[[ Records for the exercise, beginning ]]
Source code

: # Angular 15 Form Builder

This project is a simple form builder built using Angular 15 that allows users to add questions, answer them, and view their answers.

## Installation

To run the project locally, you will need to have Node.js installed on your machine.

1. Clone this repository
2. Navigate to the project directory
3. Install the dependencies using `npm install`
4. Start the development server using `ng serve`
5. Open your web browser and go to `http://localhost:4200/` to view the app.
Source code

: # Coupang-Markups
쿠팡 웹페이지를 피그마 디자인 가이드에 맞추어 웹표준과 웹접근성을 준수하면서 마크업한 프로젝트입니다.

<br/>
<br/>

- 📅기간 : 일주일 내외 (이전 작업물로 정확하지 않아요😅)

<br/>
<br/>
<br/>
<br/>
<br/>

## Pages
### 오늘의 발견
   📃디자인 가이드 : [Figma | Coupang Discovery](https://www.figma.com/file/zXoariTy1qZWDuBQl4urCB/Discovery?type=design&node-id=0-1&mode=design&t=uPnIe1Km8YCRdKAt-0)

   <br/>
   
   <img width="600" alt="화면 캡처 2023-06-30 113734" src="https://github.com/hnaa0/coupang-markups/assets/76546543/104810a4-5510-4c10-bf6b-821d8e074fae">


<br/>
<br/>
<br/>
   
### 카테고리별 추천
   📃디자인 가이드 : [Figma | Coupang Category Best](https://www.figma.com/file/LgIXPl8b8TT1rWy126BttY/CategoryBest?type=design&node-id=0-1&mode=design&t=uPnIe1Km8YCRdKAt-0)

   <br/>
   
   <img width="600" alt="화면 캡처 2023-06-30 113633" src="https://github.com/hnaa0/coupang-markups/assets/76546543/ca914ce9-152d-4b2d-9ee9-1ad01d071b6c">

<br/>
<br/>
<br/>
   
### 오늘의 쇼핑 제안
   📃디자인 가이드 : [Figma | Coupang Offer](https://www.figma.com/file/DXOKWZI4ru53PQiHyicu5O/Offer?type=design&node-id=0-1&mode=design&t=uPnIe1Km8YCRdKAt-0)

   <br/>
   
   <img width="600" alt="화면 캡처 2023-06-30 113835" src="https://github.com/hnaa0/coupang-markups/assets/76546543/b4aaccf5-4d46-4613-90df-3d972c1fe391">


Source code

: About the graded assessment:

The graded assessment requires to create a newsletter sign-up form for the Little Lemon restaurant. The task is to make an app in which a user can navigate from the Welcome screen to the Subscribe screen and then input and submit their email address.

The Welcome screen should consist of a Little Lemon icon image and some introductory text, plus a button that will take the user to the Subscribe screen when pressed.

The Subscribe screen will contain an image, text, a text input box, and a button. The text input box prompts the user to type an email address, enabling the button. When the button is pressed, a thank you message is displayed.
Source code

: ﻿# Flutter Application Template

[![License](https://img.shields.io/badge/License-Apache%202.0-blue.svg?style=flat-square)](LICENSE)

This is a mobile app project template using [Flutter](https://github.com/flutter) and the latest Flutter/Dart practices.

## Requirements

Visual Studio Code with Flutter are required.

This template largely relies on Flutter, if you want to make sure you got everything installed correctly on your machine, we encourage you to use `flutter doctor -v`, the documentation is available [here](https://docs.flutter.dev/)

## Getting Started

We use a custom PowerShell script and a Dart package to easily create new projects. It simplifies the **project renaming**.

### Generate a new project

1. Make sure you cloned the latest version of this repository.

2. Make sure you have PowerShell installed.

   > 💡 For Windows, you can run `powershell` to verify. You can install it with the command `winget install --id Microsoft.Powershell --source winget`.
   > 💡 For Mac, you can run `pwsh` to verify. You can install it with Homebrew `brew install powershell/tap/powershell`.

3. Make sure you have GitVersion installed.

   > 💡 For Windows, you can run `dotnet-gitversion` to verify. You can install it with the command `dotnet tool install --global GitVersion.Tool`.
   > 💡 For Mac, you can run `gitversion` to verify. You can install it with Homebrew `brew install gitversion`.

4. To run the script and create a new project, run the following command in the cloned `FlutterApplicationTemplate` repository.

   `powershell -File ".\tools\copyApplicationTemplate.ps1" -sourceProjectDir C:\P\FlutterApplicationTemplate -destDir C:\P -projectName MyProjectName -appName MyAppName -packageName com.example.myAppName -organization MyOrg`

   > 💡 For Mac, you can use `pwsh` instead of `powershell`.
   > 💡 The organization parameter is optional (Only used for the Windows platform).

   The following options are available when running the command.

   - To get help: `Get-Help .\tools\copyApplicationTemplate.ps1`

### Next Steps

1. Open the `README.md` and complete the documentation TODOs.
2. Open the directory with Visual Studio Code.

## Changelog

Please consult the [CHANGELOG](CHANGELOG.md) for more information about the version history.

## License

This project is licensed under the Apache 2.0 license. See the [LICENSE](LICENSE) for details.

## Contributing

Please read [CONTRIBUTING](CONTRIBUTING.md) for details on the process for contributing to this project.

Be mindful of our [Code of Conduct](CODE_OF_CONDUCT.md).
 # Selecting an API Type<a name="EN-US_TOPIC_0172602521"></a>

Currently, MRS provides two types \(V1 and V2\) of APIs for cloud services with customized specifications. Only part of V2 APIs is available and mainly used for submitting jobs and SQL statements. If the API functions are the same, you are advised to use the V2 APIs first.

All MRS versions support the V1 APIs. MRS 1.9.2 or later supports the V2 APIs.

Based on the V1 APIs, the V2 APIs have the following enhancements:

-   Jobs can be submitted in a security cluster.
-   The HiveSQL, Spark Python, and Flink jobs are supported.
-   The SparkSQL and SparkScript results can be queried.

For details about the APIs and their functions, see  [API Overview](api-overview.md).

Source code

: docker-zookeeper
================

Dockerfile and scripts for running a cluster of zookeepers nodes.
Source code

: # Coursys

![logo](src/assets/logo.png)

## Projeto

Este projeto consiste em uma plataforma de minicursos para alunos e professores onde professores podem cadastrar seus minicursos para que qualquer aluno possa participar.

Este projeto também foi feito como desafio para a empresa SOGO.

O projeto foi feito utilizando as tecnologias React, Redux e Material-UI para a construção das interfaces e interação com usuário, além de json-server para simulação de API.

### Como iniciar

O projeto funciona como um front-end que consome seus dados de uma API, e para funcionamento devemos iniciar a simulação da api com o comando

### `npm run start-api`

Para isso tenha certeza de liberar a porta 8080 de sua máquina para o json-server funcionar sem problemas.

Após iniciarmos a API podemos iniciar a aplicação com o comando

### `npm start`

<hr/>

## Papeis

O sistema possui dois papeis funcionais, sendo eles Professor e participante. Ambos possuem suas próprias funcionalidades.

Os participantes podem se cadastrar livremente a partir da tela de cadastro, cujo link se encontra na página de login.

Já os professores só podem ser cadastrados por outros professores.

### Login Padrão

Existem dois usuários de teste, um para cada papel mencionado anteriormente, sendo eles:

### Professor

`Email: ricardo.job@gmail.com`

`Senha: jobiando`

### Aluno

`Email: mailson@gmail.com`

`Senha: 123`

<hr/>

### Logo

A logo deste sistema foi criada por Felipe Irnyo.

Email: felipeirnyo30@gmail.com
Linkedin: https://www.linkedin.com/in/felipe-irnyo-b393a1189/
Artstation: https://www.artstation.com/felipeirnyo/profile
[[ Records for the exercise, end ]]
Only the lines holding "with" are wanted, so copy each of them from the material.

Visual Studio Code with Flutter are required.
   > 💡 For Windows, you can run `powershell` to verify. You can install it with the command `winget install --id Microsoft.Powershell --source winget`.
   > 💡 For Mac, you can run `pwsh` to verify. You can install it with Homebrew `brew install powershell/tap/powershell`.
   > 💡 For Windows, you can run `dotnet-gitversion` to verify. You can install it with the command `dotnet tool install --global GitVersion.Tool`.
   > 💡 For Mac, you can run `gitversion` to verify. You can install it with Homebrew `brew install gitversion`.
2. Open the directory with Visual Studio Code.
Currently, MRS provides two types \(V1 and V2\) of APIs for cloud services with customized specifications. Only part of V2 APIs is available and mainly used for submitting jobs and SQL statements. If the API functions are the same, you are advised to use the V2 APIs first.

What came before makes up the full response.